Photo: Abayomi Azikiwe, Pan-African News Wire

September 27th: Banner drops against Prudential in Petoskey, Michigan.

October 1st: Three arrests took place as No Detention Centers in Michigan, Occupy ICE Detroit and other groups worked to block entry to the new immigrant prison on its opening day in Baldwin, MI.

According to one report:

GEO Group, one of the largest prison corporations in the country, is opening a private immigrant prison in Baldwin, Michigan—located in the poorest county in the state.

While GEO Group reports that they are offering good jobs to a community facing high unemployment rates, their actual practices paint a different picture. Despite promises to hire mostly people from Lake County, in the days before the opening GEO Group confessed that only 69 out of approximately 300 new hires came from Lake County, about 23% of the total jobs. And in addition to being a fiercely anti-union company, GEO requires a pre-employment credit check as part of its hiring process, excluding the most economically disadvantaged from employment opportunities.

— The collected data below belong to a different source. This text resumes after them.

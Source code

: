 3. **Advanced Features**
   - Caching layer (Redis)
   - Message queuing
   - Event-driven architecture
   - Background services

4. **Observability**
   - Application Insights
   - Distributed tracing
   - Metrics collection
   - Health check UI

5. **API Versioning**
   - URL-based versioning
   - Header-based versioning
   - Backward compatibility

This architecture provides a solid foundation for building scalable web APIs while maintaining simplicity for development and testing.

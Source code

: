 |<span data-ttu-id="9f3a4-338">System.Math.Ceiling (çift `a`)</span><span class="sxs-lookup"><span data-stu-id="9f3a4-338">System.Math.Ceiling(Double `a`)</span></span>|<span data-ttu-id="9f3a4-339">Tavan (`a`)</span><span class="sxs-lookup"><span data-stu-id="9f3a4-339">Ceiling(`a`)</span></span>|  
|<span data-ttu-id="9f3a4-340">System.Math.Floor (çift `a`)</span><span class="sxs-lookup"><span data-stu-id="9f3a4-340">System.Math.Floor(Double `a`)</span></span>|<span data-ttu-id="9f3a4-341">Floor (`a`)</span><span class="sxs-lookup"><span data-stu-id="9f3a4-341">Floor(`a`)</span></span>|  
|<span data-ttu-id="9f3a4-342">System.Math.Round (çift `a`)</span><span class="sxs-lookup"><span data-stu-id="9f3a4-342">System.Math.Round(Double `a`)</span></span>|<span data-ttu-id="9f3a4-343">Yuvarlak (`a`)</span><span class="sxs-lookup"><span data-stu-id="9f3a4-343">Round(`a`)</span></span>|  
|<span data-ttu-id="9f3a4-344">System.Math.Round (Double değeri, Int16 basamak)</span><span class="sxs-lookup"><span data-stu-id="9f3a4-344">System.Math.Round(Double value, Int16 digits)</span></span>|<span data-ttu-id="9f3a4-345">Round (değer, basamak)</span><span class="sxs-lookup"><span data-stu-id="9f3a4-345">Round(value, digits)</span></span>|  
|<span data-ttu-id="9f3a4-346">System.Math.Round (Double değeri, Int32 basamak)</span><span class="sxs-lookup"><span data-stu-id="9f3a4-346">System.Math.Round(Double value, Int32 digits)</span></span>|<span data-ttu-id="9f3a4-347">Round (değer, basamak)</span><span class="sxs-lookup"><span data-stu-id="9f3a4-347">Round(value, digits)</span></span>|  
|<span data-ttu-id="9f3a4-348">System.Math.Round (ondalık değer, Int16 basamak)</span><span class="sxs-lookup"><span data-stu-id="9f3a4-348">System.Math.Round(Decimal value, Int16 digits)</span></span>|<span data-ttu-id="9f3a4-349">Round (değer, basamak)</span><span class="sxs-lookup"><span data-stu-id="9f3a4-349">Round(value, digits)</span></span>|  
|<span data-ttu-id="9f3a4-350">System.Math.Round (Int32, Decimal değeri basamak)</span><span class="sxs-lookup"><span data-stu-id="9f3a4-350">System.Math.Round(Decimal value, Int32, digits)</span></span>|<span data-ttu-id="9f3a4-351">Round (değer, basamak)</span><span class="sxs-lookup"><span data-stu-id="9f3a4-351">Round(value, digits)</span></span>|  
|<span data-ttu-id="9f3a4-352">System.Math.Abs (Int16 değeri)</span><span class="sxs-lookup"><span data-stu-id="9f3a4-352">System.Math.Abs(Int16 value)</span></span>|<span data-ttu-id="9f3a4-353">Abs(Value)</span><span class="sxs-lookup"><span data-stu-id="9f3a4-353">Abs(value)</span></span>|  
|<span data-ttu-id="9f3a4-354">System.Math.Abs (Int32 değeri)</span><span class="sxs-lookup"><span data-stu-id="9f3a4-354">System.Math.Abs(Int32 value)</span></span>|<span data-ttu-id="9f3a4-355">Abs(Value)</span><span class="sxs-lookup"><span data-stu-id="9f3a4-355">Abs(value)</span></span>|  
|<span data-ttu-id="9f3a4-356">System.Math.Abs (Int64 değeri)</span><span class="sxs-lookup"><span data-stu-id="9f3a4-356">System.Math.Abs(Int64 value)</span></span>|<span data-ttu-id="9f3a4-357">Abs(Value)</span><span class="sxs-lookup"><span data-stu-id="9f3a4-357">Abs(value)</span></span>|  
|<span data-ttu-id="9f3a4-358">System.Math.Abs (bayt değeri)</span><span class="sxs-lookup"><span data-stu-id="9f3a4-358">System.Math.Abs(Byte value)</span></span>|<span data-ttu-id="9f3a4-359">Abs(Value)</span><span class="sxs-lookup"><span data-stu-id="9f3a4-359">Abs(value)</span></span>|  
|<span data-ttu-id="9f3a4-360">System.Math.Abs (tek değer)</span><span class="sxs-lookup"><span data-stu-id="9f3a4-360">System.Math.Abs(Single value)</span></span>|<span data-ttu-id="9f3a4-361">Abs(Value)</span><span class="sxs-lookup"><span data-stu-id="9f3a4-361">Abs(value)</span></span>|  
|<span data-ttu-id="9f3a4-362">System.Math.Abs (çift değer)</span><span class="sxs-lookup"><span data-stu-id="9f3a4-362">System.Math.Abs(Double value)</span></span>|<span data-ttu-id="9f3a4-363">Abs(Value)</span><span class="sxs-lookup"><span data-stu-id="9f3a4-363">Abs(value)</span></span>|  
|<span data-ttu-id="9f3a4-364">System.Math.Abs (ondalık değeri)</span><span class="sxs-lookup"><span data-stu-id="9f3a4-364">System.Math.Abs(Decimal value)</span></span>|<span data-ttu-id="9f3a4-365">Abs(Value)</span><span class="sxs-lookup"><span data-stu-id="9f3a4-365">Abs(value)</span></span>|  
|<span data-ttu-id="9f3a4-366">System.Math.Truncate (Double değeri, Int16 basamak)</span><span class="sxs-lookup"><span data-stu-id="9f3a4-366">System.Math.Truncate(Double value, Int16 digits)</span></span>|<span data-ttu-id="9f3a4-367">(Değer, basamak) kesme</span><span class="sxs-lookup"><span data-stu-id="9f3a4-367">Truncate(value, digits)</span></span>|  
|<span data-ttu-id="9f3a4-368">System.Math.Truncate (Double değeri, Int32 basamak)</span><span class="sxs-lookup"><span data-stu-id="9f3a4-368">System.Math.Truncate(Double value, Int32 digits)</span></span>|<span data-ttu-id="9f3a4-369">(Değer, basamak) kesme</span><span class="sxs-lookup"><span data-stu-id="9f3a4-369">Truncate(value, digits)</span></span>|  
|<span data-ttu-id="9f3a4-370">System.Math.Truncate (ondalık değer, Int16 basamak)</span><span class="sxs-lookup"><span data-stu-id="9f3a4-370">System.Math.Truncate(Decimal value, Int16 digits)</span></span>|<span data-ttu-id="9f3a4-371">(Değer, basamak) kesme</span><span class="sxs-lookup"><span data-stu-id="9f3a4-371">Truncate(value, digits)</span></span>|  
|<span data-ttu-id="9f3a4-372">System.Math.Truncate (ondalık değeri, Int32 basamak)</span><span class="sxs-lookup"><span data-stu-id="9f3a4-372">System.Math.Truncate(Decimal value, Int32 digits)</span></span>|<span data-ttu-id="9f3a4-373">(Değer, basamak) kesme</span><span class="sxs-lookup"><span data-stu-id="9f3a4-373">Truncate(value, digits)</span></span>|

Despite this track record, Baldwin village president Jim Truxton remains supportive of the project. In a recent interview, Truxton seemed intent on ignoring GEO Group’s exploitative practices, asking “How is it any different than GM building a new plant in the Detroit area?” In a county that consistently prioritizes an economy based upon its natural resources, tourism, and outdoor recreation, Truxton’s personal stake in the project as an owner of GEO Group stock seems to have outweighed any real concern for his constituency.

“I was angry when I heard the comparison between an immigrant prison and a GM plant. Manufacturing anything is not the same as guarding people held in cages. I am retired from a GM plant. We fought hard to be treated with respect. Our strike now is to maintain that compensation and fair treatment fought for by the UAW. GM didn’t treat us well at all, and I can only imagine how much worse it would be working somewhere without our Union,” says Miriam Pickens, retired UAW and GM worker. “And as union members our principle is solidarity, which means we don’t want our jobs to get used as an excuse to lock up immigrant workers, members of our class, and pay poverty wages for guards to keep people in cages.”

“To compare GEO Group’s history of caging and torturing people with car manufacturing is a textbook example of dehumanization,” says Rachel Davis, a member of the group No Detention Centers in Michigan. “These cells will be filled with human beings who’ve been forcibly separated from their families and communities. We’ve spoken with people in Baldwin–yes, they want jobs! But if they actually had the power to choose, they would not choose to work at GEO Group’s prison. Because of the greed of people like Jim Truxton and the cruelty of our country’s immigration policies, prison work is forced onto their community by billionaires and racists.”

Three arrests taken, please support at: https://www.gofundme.com/f/occupy-ice-detroit-support-fund

Posted by Occupy ICE Detroit on Tuesday, October 1, 2019

October 16th: Protests organized in Sacramento, CA against GEO Group.

These actions are just part of a group tapestry of resistance to ICE and surveillance and prison society. Already, another call for a week of action has gone up.